ABOUT THIS EXERCISE
Copy word for word, please, the lines of the entries below running from the one containing "einen elenden Brief." to the one containing "und ich gebe", both ends included.

[Dataset records]
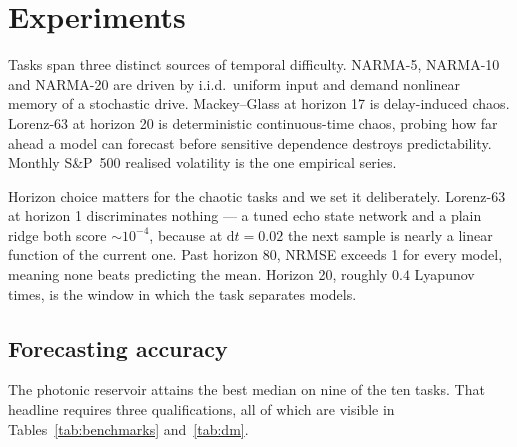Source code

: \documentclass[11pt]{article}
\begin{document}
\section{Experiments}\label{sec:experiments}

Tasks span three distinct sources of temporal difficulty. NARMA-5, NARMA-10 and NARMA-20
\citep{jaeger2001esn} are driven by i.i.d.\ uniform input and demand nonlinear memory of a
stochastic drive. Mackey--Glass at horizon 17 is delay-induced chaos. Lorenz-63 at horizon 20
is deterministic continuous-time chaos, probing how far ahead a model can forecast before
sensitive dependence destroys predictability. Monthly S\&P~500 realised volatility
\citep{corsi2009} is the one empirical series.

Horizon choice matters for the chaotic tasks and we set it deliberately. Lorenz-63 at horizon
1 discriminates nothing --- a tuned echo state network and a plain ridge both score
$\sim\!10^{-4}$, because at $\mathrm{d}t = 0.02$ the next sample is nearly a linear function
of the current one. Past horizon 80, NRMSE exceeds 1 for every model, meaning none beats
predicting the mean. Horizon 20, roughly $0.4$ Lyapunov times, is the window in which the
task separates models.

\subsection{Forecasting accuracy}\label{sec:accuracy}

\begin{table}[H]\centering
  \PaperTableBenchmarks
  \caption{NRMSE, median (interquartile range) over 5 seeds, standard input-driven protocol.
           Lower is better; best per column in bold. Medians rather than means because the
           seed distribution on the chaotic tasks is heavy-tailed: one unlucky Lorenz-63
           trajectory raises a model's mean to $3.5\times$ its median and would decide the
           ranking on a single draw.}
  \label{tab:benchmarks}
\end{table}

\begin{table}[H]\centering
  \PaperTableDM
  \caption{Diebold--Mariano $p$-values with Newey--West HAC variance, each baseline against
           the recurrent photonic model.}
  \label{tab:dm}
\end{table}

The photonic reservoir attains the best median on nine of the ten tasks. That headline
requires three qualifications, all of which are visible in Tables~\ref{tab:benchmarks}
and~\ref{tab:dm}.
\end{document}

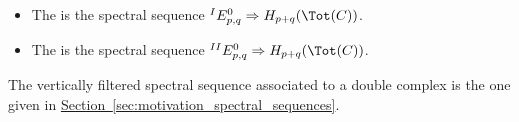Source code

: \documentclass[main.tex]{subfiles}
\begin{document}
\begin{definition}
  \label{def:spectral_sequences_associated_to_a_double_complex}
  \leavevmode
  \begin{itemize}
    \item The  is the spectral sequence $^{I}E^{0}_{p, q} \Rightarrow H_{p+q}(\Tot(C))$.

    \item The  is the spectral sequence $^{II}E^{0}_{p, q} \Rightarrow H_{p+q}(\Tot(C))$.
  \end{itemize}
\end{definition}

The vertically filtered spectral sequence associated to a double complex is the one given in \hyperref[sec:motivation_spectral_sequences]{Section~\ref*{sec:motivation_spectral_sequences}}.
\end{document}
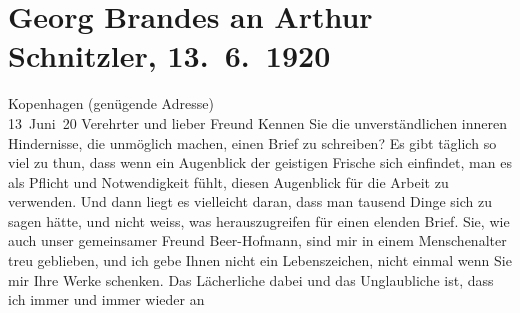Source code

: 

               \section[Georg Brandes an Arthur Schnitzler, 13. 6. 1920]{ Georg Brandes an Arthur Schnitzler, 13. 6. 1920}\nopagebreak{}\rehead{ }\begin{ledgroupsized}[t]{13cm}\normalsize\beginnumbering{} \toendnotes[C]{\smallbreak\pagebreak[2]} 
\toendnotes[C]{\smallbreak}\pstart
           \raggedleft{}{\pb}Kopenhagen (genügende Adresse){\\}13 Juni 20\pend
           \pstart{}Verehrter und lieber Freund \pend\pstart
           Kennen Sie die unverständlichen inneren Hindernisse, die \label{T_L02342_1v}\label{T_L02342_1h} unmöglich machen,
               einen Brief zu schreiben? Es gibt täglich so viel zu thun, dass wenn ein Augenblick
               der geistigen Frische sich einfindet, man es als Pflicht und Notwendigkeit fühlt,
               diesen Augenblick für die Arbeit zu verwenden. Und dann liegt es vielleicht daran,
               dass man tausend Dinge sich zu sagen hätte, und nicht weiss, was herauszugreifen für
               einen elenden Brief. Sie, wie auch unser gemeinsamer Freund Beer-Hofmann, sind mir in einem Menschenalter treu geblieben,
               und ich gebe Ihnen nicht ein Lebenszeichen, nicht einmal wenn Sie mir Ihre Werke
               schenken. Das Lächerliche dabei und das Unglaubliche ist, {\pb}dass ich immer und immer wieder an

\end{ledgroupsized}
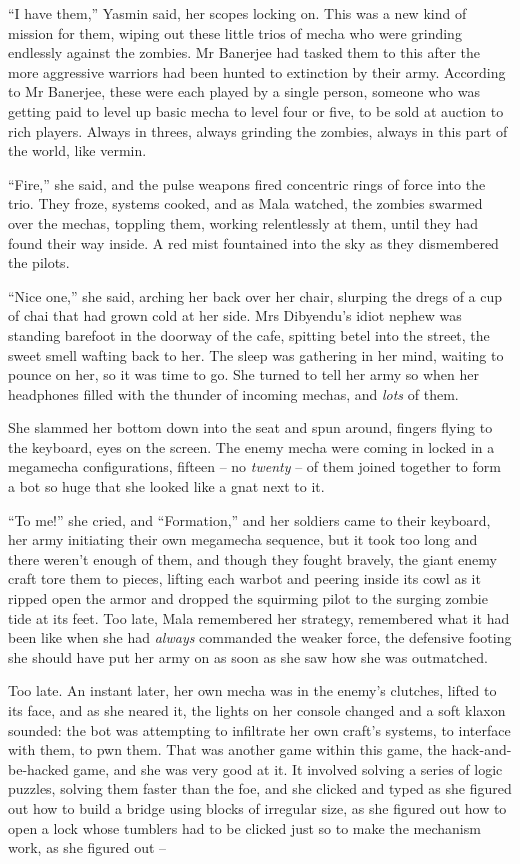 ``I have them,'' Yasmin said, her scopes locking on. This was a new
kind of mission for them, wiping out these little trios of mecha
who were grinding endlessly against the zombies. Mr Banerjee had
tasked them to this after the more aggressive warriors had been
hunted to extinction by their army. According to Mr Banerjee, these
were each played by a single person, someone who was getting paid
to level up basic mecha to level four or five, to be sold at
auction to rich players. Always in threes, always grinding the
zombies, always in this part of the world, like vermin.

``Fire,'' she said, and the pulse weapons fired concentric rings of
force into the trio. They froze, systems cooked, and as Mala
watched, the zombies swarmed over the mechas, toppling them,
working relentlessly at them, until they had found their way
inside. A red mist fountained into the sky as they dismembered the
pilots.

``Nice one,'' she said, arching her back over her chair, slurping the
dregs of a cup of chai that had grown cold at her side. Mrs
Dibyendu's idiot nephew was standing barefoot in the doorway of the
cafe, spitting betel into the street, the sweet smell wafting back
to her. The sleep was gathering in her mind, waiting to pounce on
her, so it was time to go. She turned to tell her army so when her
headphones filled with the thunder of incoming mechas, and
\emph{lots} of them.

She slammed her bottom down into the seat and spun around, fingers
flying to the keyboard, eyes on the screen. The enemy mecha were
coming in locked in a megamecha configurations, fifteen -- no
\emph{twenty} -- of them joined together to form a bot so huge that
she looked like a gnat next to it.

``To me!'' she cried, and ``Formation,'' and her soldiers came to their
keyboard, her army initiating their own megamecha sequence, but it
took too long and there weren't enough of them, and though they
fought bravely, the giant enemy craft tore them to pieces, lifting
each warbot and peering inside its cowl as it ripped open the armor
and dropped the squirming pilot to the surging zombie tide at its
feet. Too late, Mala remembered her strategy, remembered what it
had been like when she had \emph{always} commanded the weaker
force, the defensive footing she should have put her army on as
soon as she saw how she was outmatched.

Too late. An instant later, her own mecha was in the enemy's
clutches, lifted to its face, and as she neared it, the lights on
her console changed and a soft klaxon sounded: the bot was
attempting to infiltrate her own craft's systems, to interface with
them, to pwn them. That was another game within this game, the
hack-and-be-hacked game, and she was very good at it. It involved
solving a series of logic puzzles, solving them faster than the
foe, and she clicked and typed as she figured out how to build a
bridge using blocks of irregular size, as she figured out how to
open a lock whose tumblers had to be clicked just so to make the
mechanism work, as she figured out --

WRITTEN REPLY
               einen elenden Brief. Sie, wie auch unser gemeinsamer Freund Beer-Hofmann, sind mir in einem Menschenalter treu geblieben,
               und ich gebe Ihnen nicht ein Lebenszeichen, nicht einmal wenn Sie mir Ihre Werke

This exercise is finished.